■ Task brief ■
From the line with "Contains the class Booking" to the line with "## Try it out", retype each line exactly as it stands in the records below, but skip the pictures.

■ Data excerpts ■

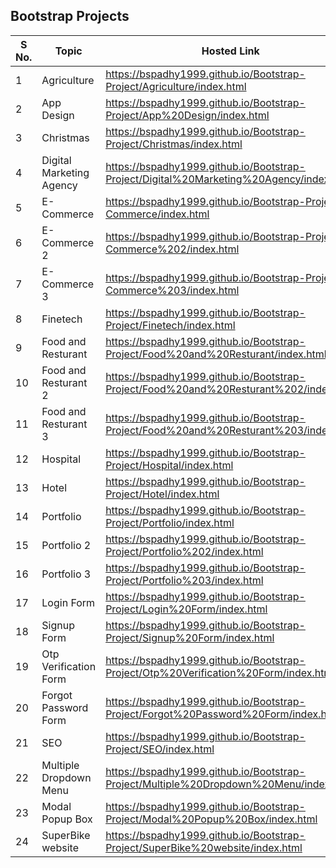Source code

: ## Bootstrap Projects

| S No. | Topic | Hosted Link |
| ----- | ----- | ----------- |
| 1     | Agriculture   | https://bspadhy1999.github.io/Bootstrap-Project/Agriculture/index.html |
| 2     | App Design   | https://bspadhy1999.github.io/Bootstrap-Project/App%20Design/index.html |
| 3     | Christmas   | https://bspadhy1999.github.io/Bootstrap-Project/Christmas/index.html |
| 4     | Digital Marketing Agency   | https://bspadhy1999.github.io/Bootstrap-Project/Digital%20Marketing%20Agency/index.html |
| 5     | E-Commerce   | https://bspadhy1999.github.io/Bootstrap-Project/E-Commerce/index.html |
| 6     | E-Commerce 2   | https://bspadhy1999.github.io/Bootstrap-Project/E-Commerce%202/index.html |
| 7     | E-Commerce 3   | https://bspadhy1999.github.io/Bootstrap-Project/E-Commerce%203/index.html |
| 8     | Finetech   | https://bspadhy1999.github.io/Bootstrap-Project/Finetech/index.html |
| 9     | Food and Resturant   | https://bspadhy1999.github.io/Bootstrap-Project/Food%20and%20Resturant/index.html |
| 10    | Food and Resturant 2   | https://bspadhy1999.github.io/Bootstrap-Project/Food%20and%20Resturant%202/index.html |
| 11    | Food and Resturant 3   | https://bspadhy1999.github.io/Bootstrap-Project/Food%20and%20Resturant%203/index.html |
| 12    | Hospital   | https://bspadhy1999.github.io/Bootstrap-Project/Hospital/index.html |
| 13    | Hotel   | https://bspadhy1999.github.io/Bootstrap-Project/Hotel/index.html |
| 14    | Portfolio   | https://bspadhy1999.github.io/Bootstrap-Project/Portfolio/index.html |
| 15    | Portfolio 2   | https://bspadhy1999.github.io/Bootstrap-Project/Portfolio%202/index.html |
| 16     | Portfolio 3   | https://bspadhy1999.github.io/Bootstrap-Project/Portfolio%203/index.html |
| 17     | Login Form   | https://bspadhy1999.github.io/Bootstrap-Project/Login%20Form/index.html |
| 18     | Signup Form   | https://bspadhy1999.github.io/Bootstrap-Project/Signup%20Form/index.html |
| 19     | Otp Verification Form   | https://bspadhy1999.github.io/Bootstrap-Project/Otp%20Verification%20Form/index.html |
| 20     | Forgot Password Form   | https://bspadhy1999.github.io/Bootstrap-Project/Forgot%20Password%20Form/index.html |
| 21     | SEO   | https://bspadhy1999.github.io/Bootstrap-Project/SEO/index.html |
| 22     | Multiple Dropdown Menu  | https://bspadhy1999.github.io/Bootstrap-Project/Multiple%20Dropdown%20Menu/index.html |
| 23    | Modal Popup Box   | https://bspadhy1999.github.io/Bootstrap-Project/Modal%20Popup%20Box/index.html |
| 24    | SuperBike website  | https://bspadhy1999.github.io/Bootstrap-Project/SuperBike%20website/index.html |
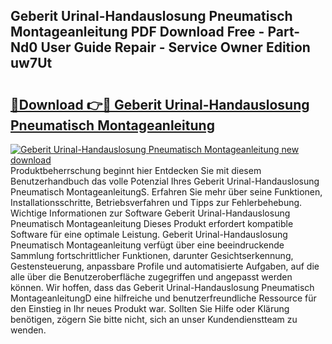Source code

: ## Geberit Urinal-Handauslosung Pneumatisch Montageanleitung PDF Download Free - Part-Nd0 User Guide Repair - Service Owner Edition uw7Ut

# <h2><a href="http://df77da.blite.top/?on=Geberit+Urinal-Handauslosung+Pneumatisch+Montageanleitung">🔗Download 👉🔴 Geberit Urinal-Handauslosung Pneumatisch Montageanleitung</a></h2>

[![Geberit Urinal-Handauslosung Pneumatisch Montageanleitung new download](https://i.imgur.com/lujVjoI.png)](http://df77da.blite.top/?on=Geberit+Urinal-Handauslosung+Pneumatisch+Montageanleitung)
Produktbeherrschung beginnt hier Entdecken Sie mit diesem Benutzerhandbuch das volle Potenzial Ihres Geberit Urinal-Handauslosung Pneumatisch MontageanleitungS. Erfahren Sie mehr über seine Funktionen, Installationsschritte, Betriebsverfahren und Tipps zur Fehlerbehebung. Wichtige Informationen zur Software Geberit Urinal-Handauslosung Pneumatisch Montageanleitung Dieses Produkt erfordert kompatible Software für eine optimale Leistung. Geberit Urinal-Handauslosung Pneumatisch Montageanleitung verfügt über eine beeindruckende Sammlung fortschrittlicher Funktionen, darunter Gesichtserkennung, Gestensteuerung, anpassbare Profile und automatisierte Aufgaben, auf die alle über die Benutzeroberfläche zugegriffen und angepasst werden können. Wir hoffen, dass das Geberit Urinal-Handauslosung Pneumatisch MontageanleitungD eine hilfreiche und benutzerfreundliche Ressource für den Einstieg in Ihr neues Produkt war. Sollten Sie Hilfe oder Klärung benötigen, zögern Sie bitte nicht, sich an unser Kundendienstteam zu wenden.
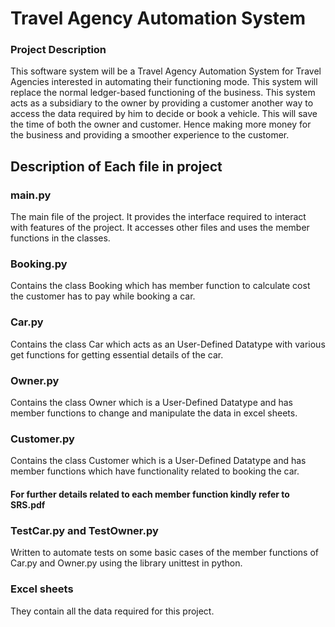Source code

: # Travel Agency Automation System

### Project Description
This software system will be a Travel Agency Automation System for Travel Agencies interested in automating their functioning mode. This system will replace the normal ledger-based functioning of the business. This system acts as a subsidiary to the owner by providing a customer another way to access the data required by him to decide or book a vehicle. This will save the time of both the owner and customer. Hence making more money for the business and providing a smoother experience to the customer.

## Description of Each file in project

### main.py
The main file of the project. It provides the interface required to interact with features of the project. It accesses other files and uses the member functions in the classes.

### Booking.py
Contains the class Booking which has member function to calculate cost the customer has to pay while booking a car. 

### Car.py
Contains the class Car which acts as an User-Defined Datatype with various get functions for getting essential details of the car.

### Owner.py
Contains the class Owner which is a User-Defined Datatype and has member functions to change and manipulate the data in excel sheets.

### Customer.py
Contains the class Customer which is a User-Defined Datatype and has member functions which have functionality related to booking the car. 

#### For further details related to each member function kindly refer to SRS.pdf

### TestCar.py and TestOwner.py
Written to automate tests on some basic cases of the member functions of Car.py and Owner.py using the library unittest in python.

### Excel sheets
They contain all the data required for this project.
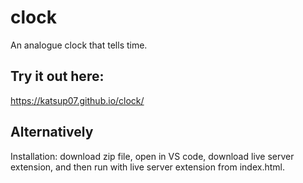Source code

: # clock
An analogue clock that tells time.

## Try it out here:
https://katsup07.github.io/clock/

## Alternatively
Installation: download zip file, open in VS code, download live server extension, and then run with live server extension from index.html.

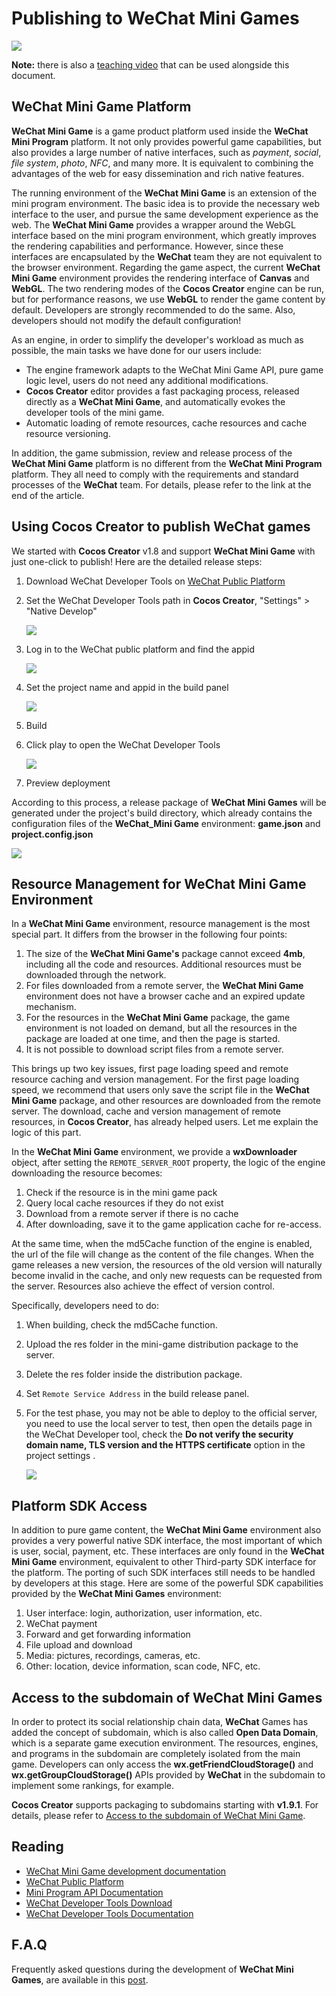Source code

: # Publishing to __WeChat Mini Games__

![](./publish-wechatgame/preview.jpeg)

**Note:** there is also a [teaching video](https://v.qq.com/iframe/player.html?vid=c05255stri7&tiny=0&auto=0) that can be used alongside this document.

## __WeChat Mini Game__ Platform
__WeChat Mini Game__ is a game product platform used inside the __WeChat Mini Program__ platform. It not only provides powerful game capabilities, but also provides a large number of native interfaces, such as *payment*, *social*, *file system*, *photo*, *NFC*, and many more. It is equivalent to combining the advantages of the web for easy dissemination and rich native features.

The running environment of the __WeChat Mini Game__ is an extension of the mini program environment. The basic idea is to provide the necessary web interface to the user, and pursue the same development experience as the web. The __WeChat Mini Game__ provides a wrapper around the WebGL interface based on the mini program environment, which greatly improves the rendering capabilities and performance. However, since these interfaces are encapsulated by the __WeChat__ team they are not equivalent to the browser environment. Regarding the game aspect, the current __WeChat Mini Game__ environment provides the rendering interface of __Canvas__ and __WebGL__. The two rendering modes of the __Cocos Creator__ engine can be run, but for performance reasons, we use __WebGL__ to render the game content by default. Developers are strongly recommended to do the same. Also, developers should not modify the default configuration!

As an engine, in order to simplify the developer's workload as much as possible, the main tasks we have done for our users include:

- The engine framework adapts to the WeChat Mini Game API, pure game logic level, users do not need any additional modifications.
- __Cocos Creator__ editor provides a fast packaging process, released directly as a __WeChat Mini Game__, and automatically evokes the developer tools of the mini game.
- Automatic loading of remote resources, cache resources and cache resource versioning.

In addition, the game submission, review and release process of the __WeChat Mini Game__ platform is no different from the __WeChat Mini Program__ platform. They all need to comply with the requirements and standard processes of the __WeChat__ team. For details, please refer to the link at the end of the article.

## Using Cocos Creator to publish WeChat games
We started with __Cocos Creator__ v1.8 and support __WeChat Mini Game__  with just one-click to publish! Here are the detailed release steps:

1. Download WeChat Developer Tools on [WeChat Public Platform](https://developers.weixin.qq.com/miniprogram/en/dev/devtools/download.html)
2. Set the WeChat Developer Tools path in __Cocos Creator__, "Settings" > "Native Develop"

    ![](./publish-wechatgame/preference.jpeg)
3. Log in to the WeChat public platform and find the appid

    ![](./publish-wechatgame/appid.jpeg)
4. Set the project name and appid in the build panel

    ![](./publish-wechatgame/build.jpeg)
5. Build
6. Click play to open the WeChat Developer Tools

    ![](./publish-wechatgame/tool.jpeg)
7. Preview deployment

According to this process, a release package of __WeChat Mini Games__ will be generated under the project's build directory, which already contains the configuration files of the __WeChat_Mini Game__ environment: __game.json__ and __project.config.json__

![](./publish-wechatgame/package.jpeg)

## Resource Management for WeChat Mini Game Environment
In a __WeChat Mini Game__ environment, resource management is the most special part. It differs from the browser in the following four points:

1. The size of the __WeChat Mini Game's__ package cannot exceed __4mb__, including all the code and resources. Additional resources must be downloaded through the network.
2. For files downloaded from a remote server, the __WeChat Mini Game__ environment does not have a browser cache and an expired update mechanism.
3. For the resources in the __WeChat Mini Game__ package, the game environment is not loaded on demand, but all the resources in the package are loaded at one time, and then the page is started.
4. It is not possible to download script files from a remote server.

This brings up two key issues, first page loading speed and remote resource caching and version management. For the first page loading speed, we recommend that users only save the script file in the __WeChat Mini Game__ package, and other resources are downloaded from the remote server. The download, cache and version management of remote resources, in __Cocos Creator__, has already helped users. Let me explain the logic of this part.

In the __WeChat Mini Game__ environment, we provide a __wxDownloader__ object, after setting the `REMOTE_SERVER_ROOT` property, the logic of the engine downloading the resource becomes:

1. Check if the resource is in the mini game pack
2. Query local cache resources if they do not exist
3. Download from a remote server if there is no cache
4. After downloading, save it to the game application cache for re-access.

At the same time, when the md5Cache function of the engine is enabled, the url of the file will change as the content of the file changes. When the game releases a new version, the resources of the old version will naturally become invalid in the cache, and only new requests can be requested from the server. Resources also achieve the effect of version control.

Specifically, developers need to do:

1. When building, check the md5Cache function.
2. Upload the res folder in the mini-game distribution package to the server.
3. Delete the res folder inside the distribution package.
4. Set `Remote Service Address` in the build release panel.
5. For the test phase, you may not be able to deploy to the official server, you need to use the local server to test, then open the details page in the WeChat Developer tool, check the __Do not verify the security domain name, TLS version and the HTTPS certificate__ option in the project settings .

    ![](./publish-wechatgame/detail.jpeg)

## Platform SDK Access
In addition to pure game content, the __WeChat Mini Game__ environment also provides a very powerful native SDK interface, the most important of which is user, social, payment, etc. These interfaces are only found in the __WeChat Mini Game__ environment, equivalent to other Third-party SDK interface for the platform. The porting of such SDK interfaces still needs to be handled by developers at this stage. Here are some of the powerful SDK capabilities provided by the __WeChat Mini Games__ environment:

1. User interface: login, authorization, user information, etc.
2. WeChat payment
3. Forward and get forwarding information
4. File upload and download
5. Media: pictures, recordings, cameras, etc.
6. Other: location, device information, scan code, NFC, etc.

## Access to the subdomain of WeChat Mini Games
In order to protect its social relationship chain data, __WeChat__ Games has added the concept of subdomain, which is also called **Open Data Domain**, which is a separate game execution environment. The resources, engines, and programs in the subdomain are completely isolated from the main game. Developers can only access the __wx.getFriendCloudStorage()__ and __wx.getGroupCloudStorage()__ APIs provided by __WeChat__ in the subdomain to implement some rankings, for example.

__Cocos Creator__ supports packaging to subdomains starting with __v1.9.1__. For details, please refer to [Access to the subdomain of WeChat Mini Game](../publish/publish-wechatgame-sub-domain.md).

## Reading
- [WeChat Mini Game development documentation](https://developers.weixin.qq.com/miniprogram/en/dev/index.html
)
- [WeChat Public Platform](https://mp.weixin.qq.com/?lang=en_US)
- [Mini Program API Documentation](https://developers.weixin.qq.com/miniprogram/en/dev/api/index.html)
- [WeChat Developer Tools Download](https://developers.weixin.qq.com/miniprogram/en/dev/devtools/download.html)
- [WeChat Developer Tools Documentation](https://developers.weixin.qq.com/minigame/en/dev/devtools/devtools.html)

## F.A.Q
Frequently asked questions during the development of __WeChat Mini Games__, are available in this [post](https://forum.cocos.com/t/faq/54828).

■ Answer to this problem ■
Contains the class Booking which has member function to calculate cost the customer has to pay while booking a car. 

### Car.py
Contains the class Car which acts as an User-Defined Datatype with various get functions for getting essential details of the car.

### Owner.py
Contains the class Owner which is a User-Defined Datatype and has member functions to change and manipulate the data in excel sheets.

### Customer.py
Contains the class Customer which is a User-Defined Datatype and has member functions which have functionality related to booking the car. 

#### For further details related to each member function kindly refer to SRS.pdf

### TestCar.py and TestOwner.py
Written to automate tests on some basic cases of the member functions of Car.py and Owner.py using the library unittest in python.

### Excel sheets
They contain all the data required for this project.
Source code

: # clock
An analogue clock that tells time.

## Try it out here:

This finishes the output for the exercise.